IMHO we don't have to cater for mechanical teletypes any more.
This should have been sorted years ago, but there were commercial interests at play. I see MS has finally updated NotePad to read and write *nix and Mac files too.
Personally, we should have ditched <lf> years ago, along with autocorrect on phones - they always substitute something wrong when you're not looking
CR and LF are perfectly valid control characters with very specific actions so it is not their fault, don't blame them. It's the fault of all those that have misused them over these decades and left the mess behind. If I'm monitoring a value constantly in TAQOZ I need it to reuse the same line and overprint the old value rather than scrolling off the screen like crazy and making it hard to see the current value as well. If all terminals automatically went to a new line on a CR, how then could I keep the display on the same line.

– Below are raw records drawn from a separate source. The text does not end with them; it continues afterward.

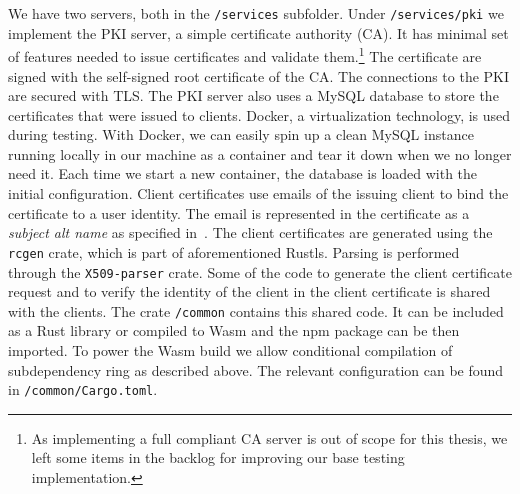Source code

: We have two servers, both in the \texttt{/services} subfolder.
Under \texttt{/services/pki} we implement the PKI server, a simple certificate authority (CA).
It has minimal set of features needed to issue certificates
and validate them.\footnote{As implementing a full compliant CA server is out of scope for this thesis, we left some items in the backlog for improving our base testing implementation.}
The certificate are signed with the
self-signed root certificate of the CA.
The connections to the PKI are secured with TLS.
The PKI server also uses a MySQL database to store the certificates that were issued to clients.
Docker, a virtualization technology, is used during testing. 
With Docker, we can easily spin up a clean MySQL instance running 
locally in our machine as a container and tear it down when we no longer
need it. Each time we start a new container, the database is loaded
with the initial configuration. 
Client certificates use emails of the issuing client to bind the certificate to
a user identity.
The email is represented in the certificate as a \textit{subject alt name} as specified in~\cite{rfc5280}.
The client certificates are generated using the
\texttt{rcgen} crate, which is part of aforementioned Rustls. 
Parsing is performed through
the \texttt{X509-parser} crate. Some of the code
to generate the client certificate request and to
verify the identity of the client in the client certificate
is shared with the clients. 
The crate \texttt{/common} contains this shared code.
It can be included as a Rust library or
compiled to Wasm and the npm package can be then
imported. To power the Wasm build we allow
conditional compilation of subdependency ring as
described above.
The relevant configuration can be found in
\texttt{/common/Cargo.toml}.


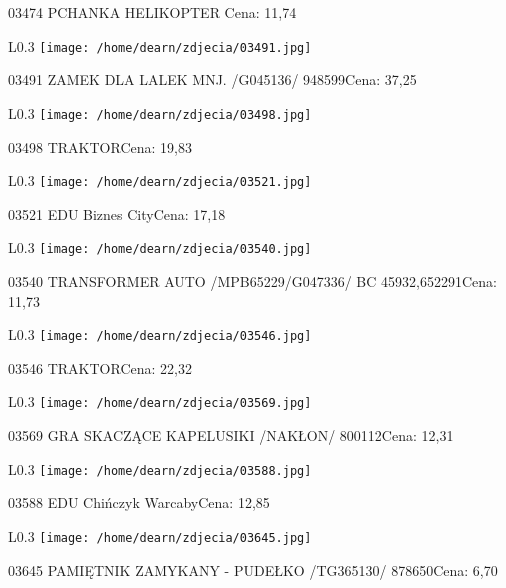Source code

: 03474 PCHANKA HELIKOPTER Cena: 11,74\newline
\begin{wrapfigure}{L}{0.3\textwidth}
\texttt{[image: /home/dearn/zdjecia/03491.jpg]}
\end{wrapfigure}
03491 ZAMEK DLA LALEK MNJ. /G045136/                  948599Cena: 37,25\newline
\begin{wrapfigure}{L}{0.3\textwidth}
\texttt{[image: /home/dearn/zdjecia/03498.jpg]}
\end{wrapfigure}
03498 TRAKTORCena: 19,83\newline
\begin{wrapfigure}{L}{0.3\textwidth}
\texttt{[image: /home/dearn/zdjecia/03521.jpg]}
\end{wrapfigure}
03521 EDU Biznes CityCena: 17,18\newline
\begin{wrapfigure}{L}{0.3\textwidth}
\texttt{[image: /home/dearn/zdjecia/03540.jpg]}
\end{wrapfigure}
03540 TRANSFORMER AUTO /MPB65229/G047336/   BC  45932,652291Cena: 11,73\newline
\begin{wrapfigure}{L}{0.3\textwidth}
\texttt{[image: /home/dearn/zdjecia/03546.jpg]}
\end{wrapfigure}
03546 TRAKTORCena: 22,32\newline
\begin{wrapfigure}{L}{0.3\textwidth}
\texttt{[image: /home/dearn/zdjecia/03569.jpg]}
\end{wrapfigure}
03569 GRA SKACZĄCE KAPELUSIKI /NAKŁON/                800112Cena: 12,31\newline
\begin{wrapfigure}{L}{0.3\textwidth}
\texttt{[image: /home/dearn/zdjecia/03588.jpg]}
\end{wrapfigure}
03588 EDU Chińczyk WarcabyCena: 12,85\newline
\begin{wrapfigure}{L}{0.3\textwidth}
\texttt{[image: /home/dearn/zdjecia/03645.jpg]}
\end{wrapfigure}
03645 PAMIĘTNIK ZAMYKANY - PUDEŁKO /TG365130/         878650Cena: 6,70\newline
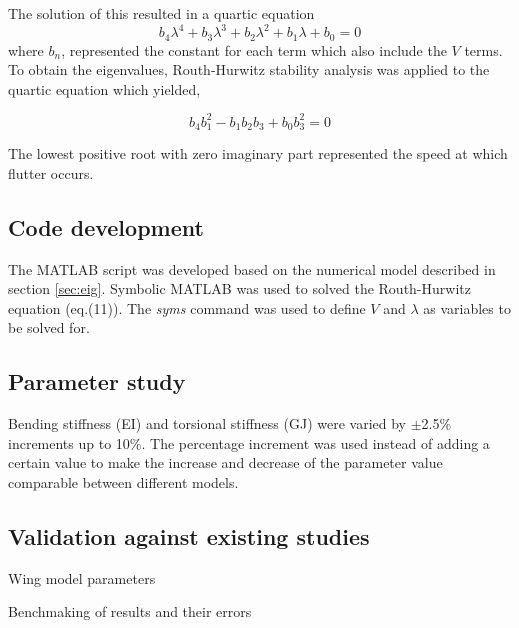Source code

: \documentclass[11pt]{article}
\begin{document}
The solution of this resulted in a quartic equation\\
\begin{equation}\label{eq:b_n}
    b_4\lambda^4+b_3\lambda^3+b_2\lambda^2+b_1\lambda+b_0 = 0
\end{equation}
where $b_n$, represented the constant for each term which also include the $V$ terms.\\

To obtain the eigenvalues, Routh-Hurwitz stability analysis was applied to the quartic equation which yielded,

\begin{equation}
    b_4b_1^2-b_1b_2b_3+b_0b_3^2 = 0
\end{equation}

The lowest positive root with zero imaginary part represented the speed at which flutter occurs.

\subsection{Code development}
The MATLAB script was developed based on the numerical model described in section \ref{sec:eig}. Symbolic MATLAB was used to solved the Routh-Hurwitz equation (eq.(11)). The \textit{syms} command was used to define $V$ and $\lambda$ as variables to be solved for.        

\subsection{Parameter study}
Bending stiffness (EI) and torsional stiffness (GJ) were varied by $\pm$2.5\% increments up to 10\%. The percentage increment was used instead of adding a certain value to make the increase and decrease of the parameter value comparable between different models. 

\subsection{Validation against existing studies}
\begin{table}[H]
    \centering
    \caption{Wing model parameters}
    
    \label{tab:data}
\end{table}

\begin{table}[H]
    \centering
    \caption{Benchmaking of results and their errors}
    
    \label{tab:error}
\end{table}
\end{document}
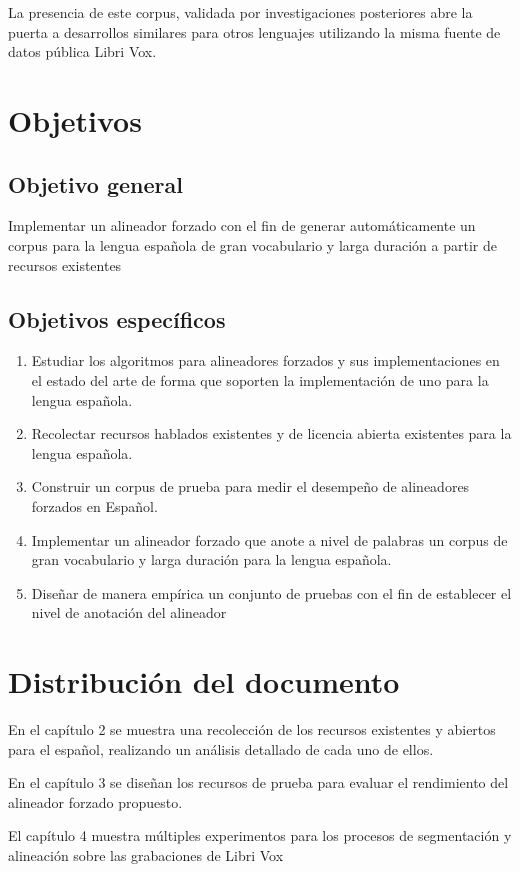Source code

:La presencia de este corpus, validada por investigaciones posteriores abre la puerta a desarrollos similares para otros lenguajes utilizando la misma fuente de datos pública Libri Vox. 



\section{Objetivos}


\subsection{Objetivo general}

Implementar un alineador forzado con el fin de generar automáticamente un corpus para la lengua española de gran vocabulario y larga duración a partir de recursos existentes

\subsection{Objetivos específicos}

\begin{enumerate}
    \item Estudiar los algoritmos para alineadores forzados y sus implementaciones en el estado del arte de forma que soporten la implementación de uno para la lengua española.
    \item Recolectar recursos hablados existentes y de licencia abierta existentes para la lengua española.
    \item Construir un corpus de prueba para medir el desempeño de alineadores forzados en Español.
    \item Implementar un alineador forzado que anote a nivel de palabras un corpus de gran vocabulario y larga duración para la lengua española.
    \item Diseñar de manera empírica un conjunto de pruebas con el fin de establecer el nivel de anotación del alineador

\end{enumerate}

\section{Distribución del documento}

En el capítulo 2 se muestra una recolección de los recursos existentes y abiertos para el español, realizando un análisis detallado de cada uno de ellos.

En el capítulo 3 se diseñan los recursos de prueba para evaluar el rendimiento del alineador forzado propuesto.

El capítulo 4 muestra múltiples experimentos para los procesos de segmentación y alineación sobre las grabaciones de Libri Vox
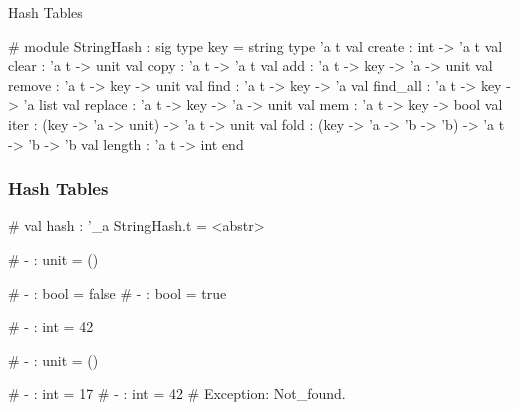 \documentclass{plt}
\begin{document}
\begin{frame}[fragile]{Hash Tables}

\begin{interactive}
# 
module StringHash :
  sig
    type key = string
    type 'a t
    val create : int -> 'a t
    val clear : 'a t -> unit
    val copy : 'a t -> 'a t
    val add : 'a t -> key -> 'a -> unit
    val remove : 'a t -> key -> unit
    val find : 'a t -> key -> 'a
    val find_all : 'a t -> key -> 'a list
    val replace : 'a t -> key -> 'a -> unit
    val mem : 'a t -> key -> bool
    val iter : (key -> 'a -> unit) -> 'a t -> unit
    val fold : (key -> 'a -> 'b -> 'b) -> 'a t -> 'b -> 'b
    val length : 'a t -> int
  end
\end{interactive}

\end{frame}

\begin{frame}[fragile]
  \frametitle{Hash Tables}

\begin{interactive}
# 
val hash : '_a StringHash.t = <abstr>

# 
- : unit = ()

# 
- : bool = false
# 
- : bool = true

# 
- : int = 42

# 
- : unit = ()

# 
- : int = 17
# 
- : int = 42
# 
Exception: Not_found.
\end{interactive}

\end{frame}
\end{document}
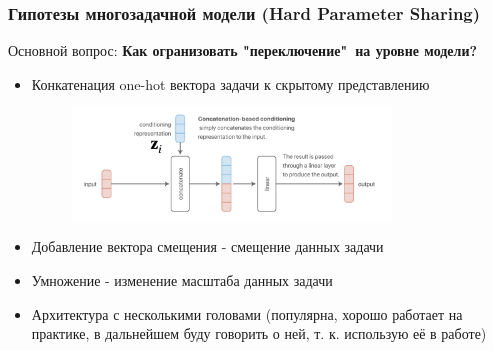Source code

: \documentclass[aspectratio=169]{beamer}
\begin{document}
\begin{frame}
\frametitle{Гипотезы многозадачной модели (Hard Parameter Sharing)}
Основной вопрос: \textbf{Как огранизовать "переключение"\ на уровне модели?}
\begin{itemize}
	\item Конкатенация one-hot вектора задачи к скрытому представлению
	\begin{figure}
       	\includegraphics[width=0.8\textwidth]{assets/cat_based_cond.png}
    \end{figure}
	\item Добавление вектора смещения - смещение данных задачи
	\item Умножение - изменение масштаба данных задачи
	\item Архитектура с несколькими головами (популярна, хорошо работает на практике, в дальнейшем буду говорить о ней, т. к. использую её в работе)
\end{itemize}
\end{frame}
\end{document}

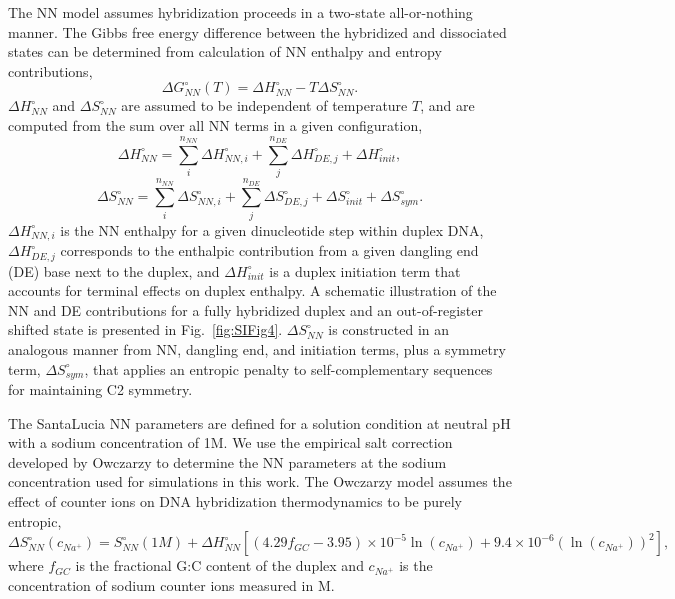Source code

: \documentclass[journal=jpcbfk,manuscript=article]{achemso}
\begin{document}
The NN model assumes hybridization proceeds in a two-state all-or-nothing manner. The Gibbs free energy difference between the hybridized and dissociated states can be determined from calculation of NN enthalpy and entropy contributions,
\begin{equation}\label{SIe1}
\Delta G_{NN}^{\circ}(T) = \Delta H_{NN}^{\circ} - T\Delta S_{NN}^{\circ}.
\end{equation}
$\Delta H_{NN}^{\circ}$ and $\Delta S_{NN}^{\circ}$ are assumed to be independent of temperature $T$, and are computed from the sum over all NN terms in a given configuration,
\begin{equation}\label{SIe2}
\Delta H_{NN}^{\circ} = \sum_{i}^{n_{NN}}\Delta H_{NN, i}^{\circ} + \sum_{j}^{n_{DE}}\Delta H_{DE, j}^{\circ} + \Delta H_{init}^{\circ},
\end{equation}
\begin{equation}\label{SIe3}
\Delta S_{NN}^{\circ} = \sum_{i}^{n_{NN}}\Delta S_{NN, i}^{\circ} + \sum_{j}^{n_{DE}}\Delta S_{DE, j}^{\circ} + \Delta S_{init}^{\circ} + \Delta S_{sym}^{\circ}.
\end{equation}                          
$\Delta H_{NN, i}^{\circ}$ is the NN enthalpy for a given dinucleotide step within duplex DNA, $\Delta H_{DE, j}^{\circ}$ corresponds to the enthalpic contribution from a given dangling end (DE) base next to the duplex\citep{Santalucia2004TM}, and $\Delta H_{init}^{\circ}$ is a duplex initiation term that accounts for terminal effects on duplex enthalpy. A schematic illustration of the NN and DE contributions for a fully hybridized duplex and an out-of-register shifted state is presented in Fig.~\ref{fig:SIFig4}. $\Delta S_{NN}^{\circ}$ is constructed in an analogous manner from NN, dangling end, and initiation terms, plus a symmetry term, $\Delta S_{sym}^{\circ}$, that applies an entropic penalty to self-complementary sequences for maintaining C2 symmetry. 

The SantaLucia NN parameters are defined for a solution condition at neutral pH with a sodium concentration of 1M. We use the empirical salt correction developed by Owczarzy\citep{Owczarzy2008PredictingCations} to determine the NN parameters at the sodium concentration used for simulations in this work. The Owczarzy model assumes the effect of counter ions on DNA hybridization thermodynamics to be purely entropic,
\begin{equation}\label{SIe4}
\Delta S_{NN}^{\circ}(c_{Na^+}) = S_{NN}^{\circ}(1M) + \Delta H_{NN}^{\circ}[(4.29f_{GC}-3.95)\times 10^{-5} \ln{(c_{Na^+})}+ 9.4\times 10^{-6} (\ln{(c_{Na^+})})^2],
\end{equation} 
where $f_{GC}$ is the fractional G:C content of the duplex and $c_{Na^+}$ is the concentration of sodium counter ions measured in M.  
\end{document}
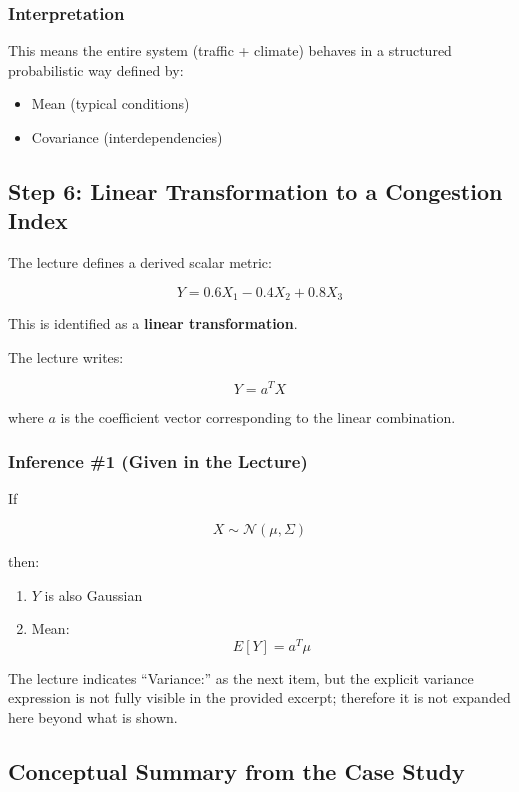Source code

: \documentclass[12pt]{article}
\begin{document}
\subsubsection*{Interpretation}

This means the entire system (traffic + climate) behaves in a structured probabilistic way defined by:

\begin{itemize}
    \item Mean (typical conditions)
    \item Covariance (interdependencies)
\end{itemize}

\subsection{Step 6: Linear Transformation to a Congestion Index}

The lecture defines a derived scalar metric:

\[
Y = 0.6X_1 - 0.4X_2 + 0.8X_3
\]

This is identified as a \textbf{linear transformation}.

The lecture writes:

\[
Y = a^T X
\]

where \(a\) is the coefficient vector corresponding to the linear combination.

\subsubsection*{Inference \#1 (Given in the Lecture)}

If

\[
X \sim \mathcal{N}(\mu,\Sigma)
\]

then:

\begin{enumerate}
    \item \(Y\) is also Gaussian
    \item Mean:
    \[
    E[Y] = a^T \mu
    \]
\end{enumerate}

The lecture indicates ``Variance:'' as the next item, but the explicit variance expression is not fully visible in the provided excerpt; therefore it is not expanded here beyond what is shown.

\subsection{Conceptual Summary from the Case Study}
\end{document}
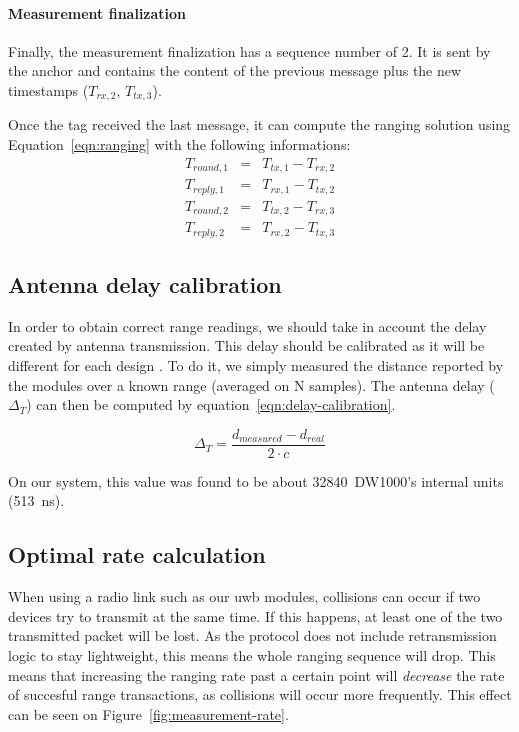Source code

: \documentclass[a4paper, 12pt]{scrreprt}
\begin{document}
\paragraph{Measurement finalization}
Finally, the measurement finalization has a sequence number of 2.
It is sent by the anchor and contains the content of the previous message plus the new timestamps ($T_{rx,2}$, $T_{tx,3}$).

Once the tag received the last message, it can compute the ranging solution using Equation~\ref{eqn:ranging} with the following informations:
\begin{eqnarray*}
    T_{round,1} &=& T_{tx,1} - T_{rx,2} \\
    T_{reply,1} &=& T_{rx,1} - T_{tx,2} \\
    T_{round,2} &=& T_{tx,2} - T_{rx,3} \\
    T_{reply,2} &=& T_{rx,2} - T_{tx,3}
\end{eqnarray*}



\subsection{Antenna delay calibration}
In order to obtain correct range readings, we should take in account the delay created by antenna transmission.
This delay should be calibrated as it will be different for each design \cite{dw1000manual}.
To do it, we simply measured the distance reported by the modules over a known range (averaged on N samples).
The antenna delay ($\Delta_T$) can then be computed by equation~\ref{eqn:delay-calibration}.

\begin{equation}
    \Delta_T = \frac{d_{measured} - d_{real}}{2\cdot c}
    \label{eqn:delay-calibration}
\end{equation}

On our system, this value was found to be about 32840~DW1000's internal units (\SI{513}{\nano\second}).


\subsection{Optimal rate calculation}
\label{sec:optimal-rate}
When using a radio link such as our \gls{uwb} modules, collisions can occur if two devices try to transmit at the same time.
If this happens, at least one of the two transmitted packet will be lost.
As the protocol does not include retransmission logic to stay lightweight, this means the whole ranging sequence will drop.
This means that increasing the ranging rate past a certain point will \emph{decrease} the rate of succesful range transactions, as collisions will occur more frequently.
This effect can be seen on Figure~\ref{fig:measurement-rate}.
\end{document}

Take this TAQOZ test code here
0 BEGIN CR DUP . 8 SPACES 1+ KEY UNTIL
This will continue to increment a value and display the result on the same line of the terminal. Just what I want and need.
Peter, the forth of 'C' is so strong, people do not want to understand the difference between CR and LF, even if most of them use IDEs helping with code indention by positioning the cursor in the same column in the next line when one hits enter.
Not at the beginning of the line. Very, very simple text-editors do just that.
But if /n means CRLF one can not position the cursor in the next line without changing the horizontal position.
And if /r means CRLF one can not position the cursor on the beginning of a line without changing the vertical position.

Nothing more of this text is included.